Have you ever heard of pointer provenance? If not, don’t worry—you’re not alone. Even if you’ve been programming for 10 years, you might have never needed to think about it. But here’s the thing: provenance is a bit like those “apparent forces” in physics—it exists because we can observe its effects. And since it’s there, we need to define it to make sense of how things really work under the hood.
So, where do we even start? How do we know pointer provenance exists, and how can we find it? Let’s break it down.
Provenance in Rust
The claim that “pointers are just integers” doesn’t hold up, as demonstrated by counterexample and explained in [RFC3559 of Rust])https://rust-lang.github.io/rfcs/3559-rust-has-provenance.html). But here’s the catch — while provenance exists, we haven’t really had a way to interact with it directly in our code. That changes with Rust 1.84. The stable release introduces new APIs that let developers manipulate pointers and explicitly define their provenance.

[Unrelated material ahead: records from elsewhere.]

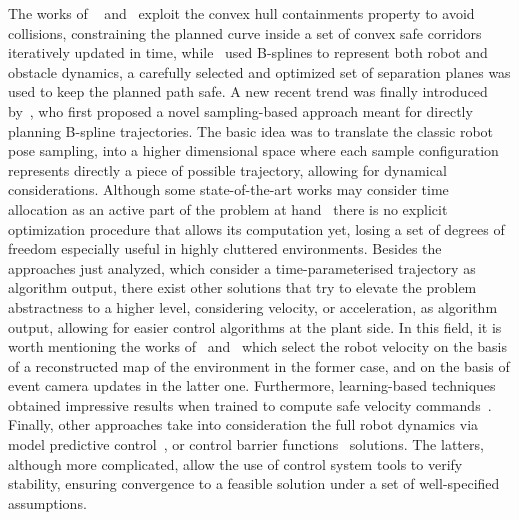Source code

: The works of ~\cite{park2022online} and~\cite{park2020efficient} exploit the convex hull containments property to avoid collisions, constraining the planned curve inside a set
of convex safe corridors iteratively updated in time, while~\cite{tordesillas2021mader} used B-splines to represent both robot and
obstacle dynamics, a carefully selected and optimized set of separation planes was used to keep the planned path safe.
A new recent trend was finally introduced by~\cite{ding2019efficient}, who first proposed a novel sampling-based approach meant for
directly planning B-spline trajectories. The basic idea was to translate the classic robot pose sampling, into a higher dimensional space
where each sample configuration represents directly a piece of possible trajectory, allowing for dynamical considerations.
Although some state-of-the-art works may consider time allocation as an active part of the problem at hand~\cite{ding2019efficient, park2020efficient, tordesillas2021mader}
there is no explicit optimization procedure that allows its computation yet, losing a set of degrees of freedom especially useful in highly cluttered environments.
Besides the approaches just analyzed, which consider a time-parameterised trajectory as algorithm output, there exist other solutions
that try to elevate the problem abstractness to a higher level, considering velocity, or acceleration, as algorithm output, allowing for
easier control algorithms at the plant side.
In this field, it is worth mentioning the works of~\cite{cieslewski2017rapid} and~\cite{falanga2020dynamic} which select the robot velocity
on the basis of a reconstructed map of the environment in the former case, and on the basis of event camera updates in the latter one.
Furthermore, learning-based techniques obtained impressive results when trained to compute safe velocity commands~\cite{loquercio2018dronet, loquercio2021learning}.
Finally, other approaches take into consideration the full robot dynamics via model predictive control~\cite{penin2018vision}, or
control barrier functions~\cite{wang2017safety, singletary2021comparative, khan2022gaussian} solutions.
The latters, although more complicated, allow the use of control system tools to verify stability, ensuring convergence to a feasible solution
under a set of well-specified assumptions.

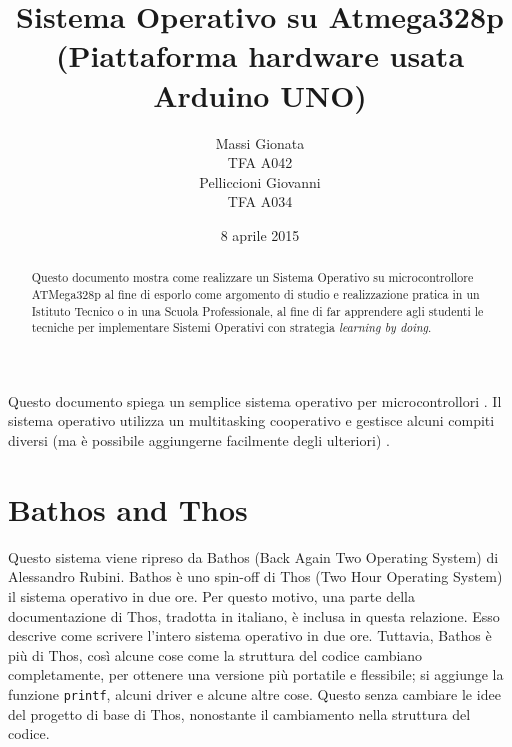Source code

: \documentclass[a4paper,12pt]{report}
\title{Sistema Operativo su Atmega328p (Piattaforma hardware usata Arduino UNO)}
\author{Massi Gionata \\ TFA A042\\Pelliccioni Giovanni\\ TFA A034}
\date{8 aprile 2015}
\begin{document}
\maketitle 
\begin{abstract} 
Questo documento mostra come realizzare un Sistema Operativo su microcontrollore ATMega328p al fine di esporlo come argomento di studio e realizzazione pratica in un Istituto Tecnico o in una Scuola Professionale, al fine di far apprendere agli studenti le tecniche per implementare Sistemi Operativi con strategia \textit{learning by doing}.
\end{abstract} 
 
\tableofcontents %
 








Questo documento spiega un semplice sistema operativo per microcontrollori . Il sistema operativo utilizza un multitasking cooperativo e gestisce alcuni compiti diversi (ma è possibile aggiungerne facilmente degli ulteriori) .
\chapter{Bathos and Thos}

Questo sistema viene ripreso da Bathos (Back Again Two Operating System) di Alessandro Rubini.  Bathos è uno spin-off di Thos (Two Hour Operating System) il sistema operativo in due ore.
Per questo motivo, una parte della documentazione di Thos, tradotta in italiano, è inclusa in questa relazione. Esso descrive come scrivere l'intero sistema operativo in
due ore. Tuttavia, Bathos è più di Thos, così alcune cose come la struttura del codice cambiano completamente, per ottenere una versione più portatile e flessibile; si aggiunge la funzione \texttt{printf}, alcuni driver e alcune altre cose.
Questo senza cambiare le idee del progetto di base di Thos, nonostante il cambiamento nella struttura del codice.
\end{document}
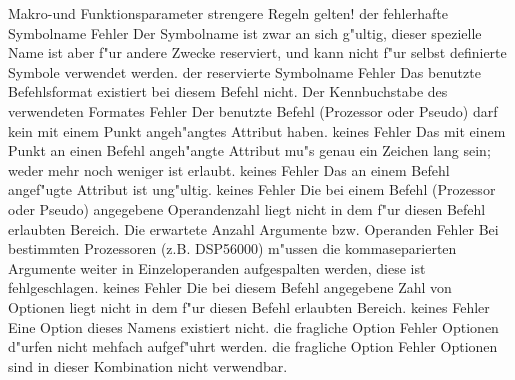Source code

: \documentclass[12pt,a4paper,twoside]{report}
\begin{document}
\begin{description}
{                Makro-und Funktionsparameter strengere Regeln gelten!}
               {der fehlerhafte Symbolname}
               {Fehler}
               {Der Symbolname ist zwar an sich g"ultig, dieser spezielle
                Name ist aber f"ur andere Zwecke reserviert, und kann nicht
                f"ur selbst definierte Symbole verwendet werden.}
               {der reservierte Symbolname}
               {Fehler}
               {Das benutzte Befehlsformat existiert bei diesem
                Befehl nicht.}
               {Der Kennbuchstabe des verwendeten Formates}
               {Fehler}
               {Der benutzte Befehl (Prozessor oder Pseudo) darf
                kein mit einem Punkt angeh"angtes Attribut haben.}
               {keines}
               {Fehler}
               {Das mit einem Punkt an einen Befehl angeh"angte
                Attribut mu"s genau ein Zeichen lang sein; weder mehr noch
                weniger ist erlaubt.}
               {keines}
               {Fehler}
               {Das an einem Befehl angef"ugte Attribut ist ung"ultig.}
               {keines}
               {Fehler}
               {Die bei einem Befehl (Prozessor oder Pseudo)
                angegebene Operandenzahl liegt nicht in dem f"ur diesen
                Befehl erlaubten Bereich.}
               {Die erwartete Anzahl Argumente bzw. Operanden}
               {Fehler}
               {Bei bestimmten Prozessoren (z.B. DSP56000)
                m"ussen die kommaseparierten Argumente weiter in
                Einzeloperanden aufgespalten werden, diese ist
                fehlgeschlagen.}
               {keines}
               {Fehler}
               {Die bei diesem Befehl angegebene Zahl
	        von Optionen liegt nicht in dem f"ur diesen
                Befehl erlaubten Bereich.}
               {keines}
               {Fehler}
               {Eine Option dieses Namens existiert nicht.}
               {die fragliche Option}
               {Fehler}
               {Optionen d"urfen nicht mehfach aufgef"uhrt werden.}
               {die fragliche Option}
               {Fehler}
               {Optionen sind in dieser Kombination nicht verwendbar.}

\end{description}
\end{document}
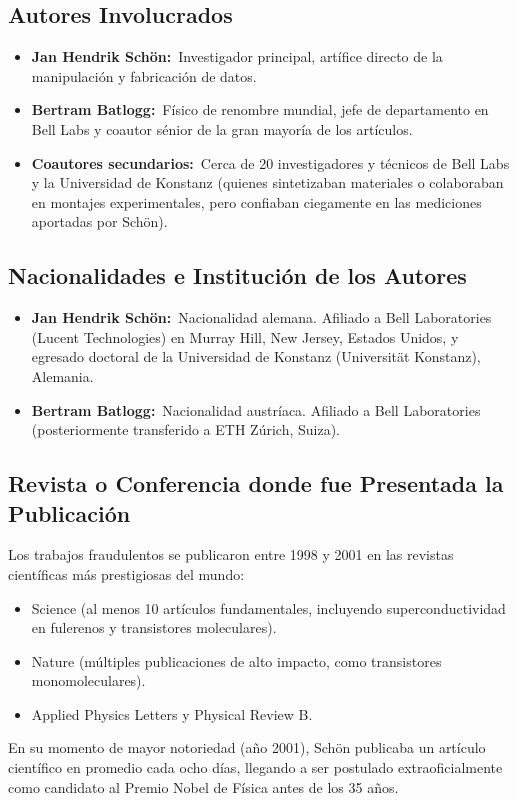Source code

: \documentclass[12pt,a4paper]{article}
\newcommand{\itemlabel}[3]{\textbf{#1#2}~#3}
\begin{document}
\subsection{Autores Involucrados}
\begin{itemize}
\item \itemlabel{Jan Hendrik Schön}{:}{Investigador principal, artífice directo de la manipulación y fabricación de datos.}
\item \itemlabel{Bertram Batlogg}{:}{Físico de renombre mundial, jefe de departamento en Bell Labs y coautor sénior de la gran mayoría de los artículos.}
\item \itemlabel{Coautores secundarios}{:}{Cerca de 20 investigadores y técnicos de Bell Labs y la Universidad de Konstanz (quienes sintetizaban materiales o colaboraban en montajes experimentales, pero confiaban ciegamente en las mediciones aportadas por Schön).}
\end{itemize}
\subsection{Nacionalidades e Institución de los Autores}
\begin{itemize}
\item \itemlabel{Jan Hendrik Schön}{:}{Nacionalidad alemana. Afiliado a Bell Laboratories (Lucent Technologies) en Murray Hill, New Jersey, Estados Unidos, y egresado doctoral de la Universidad de Konstanz (Universität Konstanz), Alemania.}
\item \itemlabel{Bertram Batlogg}{:}{Nacionalidad austríaca. Afiliado a Bell Laboratories (posteriormente transferido a ETH Zúrich, Suiza).}
\end{itemize}
\subsection{Revista o Conferencia donde fue Presentada la Publicación}
Los trabajos fraudulentos se publicaron entre 1998 y 2001 en las revistas científicas más prestigiosas del mundo:
\begin{itemize}
\item Science (al menos 10 artículos fundamentales, incluyendo superconductividad en fulerenos y transistores moleculares).
\item Nature (múltiples publicaciones de alto impacto, como transistores monomoleculares).
\item Applied Physics Letters y Physical Review B.
\end{itemize}
En su momento de mayor notoriedad (año 2001), Schön publicaba un artículo científico en promedio cada ocho días, llegando a ser postulado extraoficialmente como candidato al Premio Nobel de Física antes de los 35 años.
\end{document}
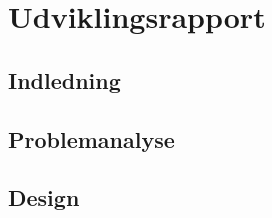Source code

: 


\frontmatter %


\cleardoublepage %


\cleardoublepage

\cleardoublepage

\cleardoublepage



\setlength\parskip{0ex} %
\tableofcontents* %
\setlength{\parskip}{3mm} %



\label{marker}
\mainmatter

\pagestyle{custom}

\part{Udviklingsrapport}
\chapter{Indledning} 


\chapter{Problemanalyse}
\label{chap:problem}







\chapter{Design}
\label{chap:design}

As the Rust documentation state
It is undefined behavior to offset a pointer across a memory range that is not contained in the allocated object it is derived from
Rust 1.84 introduces wrapping_offset
to create a pointer that points outside its provenance (dereferencing the pointer is still UB!) However the LLVM IR for offset
and wrapping_offet
is quite similar. Why then offset
leads to undefined behavior even when the result is not deferenced? Let’s look at the LLVM IR here
with offset
:
store i64 6, ptr %count.dbg.spill.i2, align 8
; call core::ptr::const_ptr::<impl *const T>::offset::precondition_check
call void
@"_ZN4core3ptr9const_ptr33_$LT$impl$u20$$BP$const$u20$T$GT$6offset18precondition_check17h058d8998d9a55876E"(ptr %_6, i64 6, i64 1) #20, !dbg !2498
%_0.i4 = getelementptr inbounds i8, ptr %_6, i64 6, !dbg !2500
with wrapped_offset
:
store i64 6, ptr %count.dbg.spill.i2, align 8
#dbg_declare(ptr %count.dbg.spill.i2, !2351, !DIExpression(), !2354)

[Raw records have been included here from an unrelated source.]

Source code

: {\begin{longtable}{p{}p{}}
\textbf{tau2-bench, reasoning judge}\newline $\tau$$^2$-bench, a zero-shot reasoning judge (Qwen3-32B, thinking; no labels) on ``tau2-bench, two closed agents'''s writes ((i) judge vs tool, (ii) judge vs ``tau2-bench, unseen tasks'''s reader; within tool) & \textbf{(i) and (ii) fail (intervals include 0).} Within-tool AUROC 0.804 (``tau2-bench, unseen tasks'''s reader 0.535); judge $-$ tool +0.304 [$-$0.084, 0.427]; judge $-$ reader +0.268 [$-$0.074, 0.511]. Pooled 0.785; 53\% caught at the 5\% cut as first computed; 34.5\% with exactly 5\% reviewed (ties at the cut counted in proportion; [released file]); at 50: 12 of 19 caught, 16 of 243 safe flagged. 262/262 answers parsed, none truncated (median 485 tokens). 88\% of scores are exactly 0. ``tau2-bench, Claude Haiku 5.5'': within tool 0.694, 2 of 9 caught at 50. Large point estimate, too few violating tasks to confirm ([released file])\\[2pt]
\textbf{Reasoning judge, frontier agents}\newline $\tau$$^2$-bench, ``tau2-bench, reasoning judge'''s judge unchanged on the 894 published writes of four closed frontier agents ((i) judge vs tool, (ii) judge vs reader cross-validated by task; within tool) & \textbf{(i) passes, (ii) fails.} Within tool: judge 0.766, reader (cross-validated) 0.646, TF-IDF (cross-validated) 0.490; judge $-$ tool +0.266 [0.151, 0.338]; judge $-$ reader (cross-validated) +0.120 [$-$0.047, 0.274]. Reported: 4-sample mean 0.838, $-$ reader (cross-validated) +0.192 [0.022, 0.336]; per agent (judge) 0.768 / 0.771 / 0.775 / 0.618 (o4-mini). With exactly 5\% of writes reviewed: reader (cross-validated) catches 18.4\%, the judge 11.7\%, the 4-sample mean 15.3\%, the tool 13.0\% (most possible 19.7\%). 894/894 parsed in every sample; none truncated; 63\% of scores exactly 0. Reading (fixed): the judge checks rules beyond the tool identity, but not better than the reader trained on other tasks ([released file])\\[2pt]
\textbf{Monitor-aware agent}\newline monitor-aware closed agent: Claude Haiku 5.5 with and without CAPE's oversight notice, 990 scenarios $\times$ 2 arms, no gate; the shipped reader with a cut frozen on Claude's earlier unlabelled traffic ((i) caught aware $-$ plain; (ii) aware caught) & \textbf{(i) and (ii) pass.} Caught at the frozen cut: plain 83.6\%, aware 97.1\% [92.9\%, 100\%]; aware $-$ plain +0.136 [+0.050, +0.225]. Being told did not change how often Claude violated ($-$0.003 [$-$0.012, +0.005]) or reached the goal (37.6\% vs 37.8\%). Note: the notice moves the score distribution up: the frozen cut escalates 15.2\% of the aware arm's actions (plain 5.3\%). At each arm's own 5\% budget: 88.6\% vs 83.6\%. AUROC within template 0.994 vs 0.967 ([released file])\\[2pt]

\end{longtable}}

%9 = getelementptr i8, ptr %_6, i64 6, !dbg !2355
and what LLVM LangRef says about Gep instruction?
The result value of the getelementptr may be outside the object pointed to by the base pointer. The result value may not necessarily be used to access memory though, even if it happens to point into allocated storage
and again
The getelementptr instruction may have a number of attributes that impose additional rules. If any of the rules are violated, the result vale is a poison value.
and therefore and out-of-bound Gep which is not used afterwards is not UB.